TASK:
Each line of the data below that holds the word "direttore" is to be reported in full.

#### EXERCISE INPUT

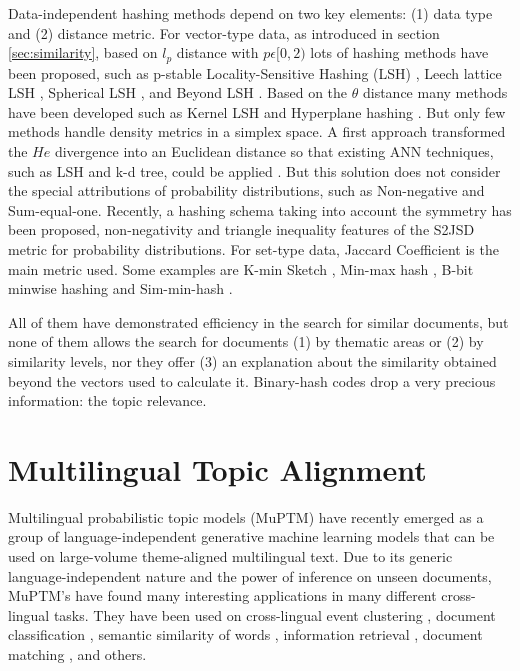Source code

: Data-independent hashing methods depend on two key elements: (1) data type and (2) distance metric. For vector-type data, as introduced in section \ref{sec:similarity}, based on $l_p$ distance with $p \epsilon [0,2)$ lots of hashing methods have been proposed, such as p-stable Locality-Sensitive Hashing (LSH) \cite{Datar2004}, Leech lattice LSH \cite{Andoni2006}, Spherical LSH \cite{Terasawa2007}, and Beyond LSH \cite{Andoni2014}. Based on the $\theta$ distance many methods have been developed such as Kernel LSH \cite{Kulis2012} and Hyperplane hashing \cite{Vijayanarasimhan2014}. But only few methods handle density metrics in a simplex space. A first approach transformed the $He$ divergence into an Euclidean distance so that existing ANN techniques, such as LSH and k-d tree, could be applied \cite{Krstovski2013a}. But this solution does not consider the special attributions of probability distributions, such as Non-negative and Sum-equal-one. Recently, a hashing schema \cite{Mao2017} taking into account the symmetry has been proposed, non-negativity and triangle inequality features of the S2JSD metric for probability distributions. For set-type data, Jaccard Coefficient is the main metric used. Some examples are K-min Sketch \cite{Li2012}, Min-max hash \cite{Ji2013}, B-bit minwise hashing \cite{Li2010b} and Sim-min-hash \cite{Zhao2013}.

All of them have demonstrated efficiency in the search for similar documents, but none of them allows the search for documents (1) by thematic areas or (2) by similarity levels, nor they offer (3) an explanation about the similarity obtained beyond the vectors used to calculate it. Binary-hash codes drop a very precious information: the topic relevance.


\section{Multilingual Topic Alignment}

Multilingual probabilistic topic models (MuPTM) \cite{Vulic2015} have recently emerged as a group of language-independent generative machine learning models that can be used on large-volume theme-aligned multilingual text. Due to its generic language-independent nature and the power of inference on unseen documents, MuPTM's have found many interesting applications in many different cross-lingual tasks. They have been used on cross-lingual event clustering \cite{DeSmet2009}, document classification \cite{10.1007/978-3-642-20841-6_45} \cite{Ni:2011:CLT:1935826.1935887},  semantic similarity of words \cite{Mimno:2009:PTM:1699571.1699627}  \cite{Vulic:2012:DHC:2380816.2380872}, information retrieval \cite{10.1007/978-3-642-36973-5_9} \cite{ganguly-etal-2012-cross}, document matching \cite{Platt:2010:TDR:1870658.1870683} \cite{zhu-etal-2013-building}, and others. 

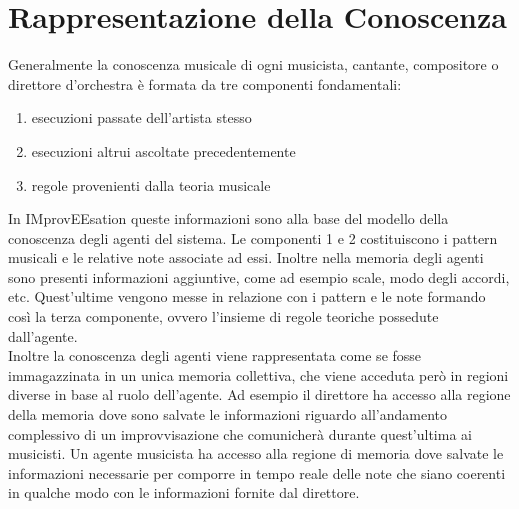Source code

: \section{Rappresentazione della Conoscenza}
Generalmente la conoscenza musicale di ogni musicista, cantante,
compositore o direttore d'orchestra è formata da tre 
componenti fondamentali:
\begin{enumerate}
\item esecuzioni passate dell'artista stesso
\item esecuzioni altrui ascoltate precedentemente
\item regole provenienti dalla teoria musicale
\end{enumerate}

In IMprovEEsation queste informazioni sono alla base del modello della
conoscenza degli agenti del sistema. Le componenti 1 e 2 costituiscono i
pattern musicali e le relative note associate ad essi. Inoltre nella memoria
degli agenti sono presenti informazioni aggiuntive, come ad esempio
scale, modo degli accordi, etc. Quest'ultime vengono messe in relazione
con i pattern e le note formando così la terza componente, ovvero l'insieme 
di regole teoriche possedute dall'agente.\\ 
Inoltre la conoscenza degli agenti viene rappresentata come se fosse 
immagazzinata in un unica memoria collettiva, che viene acceduta però in
regioni diverse in base al ruolo dell'agente. Ad esempio il direttore ha
accesso alla regione della memoria dove sono salvate le informazioni
riguardo all'andamento complessivo di un improvvisazione che comunicherà
durante quest'ultima ai musicisti. Un agente musicista ha accesso alla
regione di memoria dove salvate le informazioni necessarie per comporre
in tempo reale delle note che siano coerenti in qualche modo con le
informazioni fornite dal direttore.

########

SOLUTION TO THE EXERCISE:
compositore o direttore d'orchestra è formata da tre 
regioni diverse in base al ruolo dell'agente. Ad esempio il direttore ha
informazioni fornite dal direttore.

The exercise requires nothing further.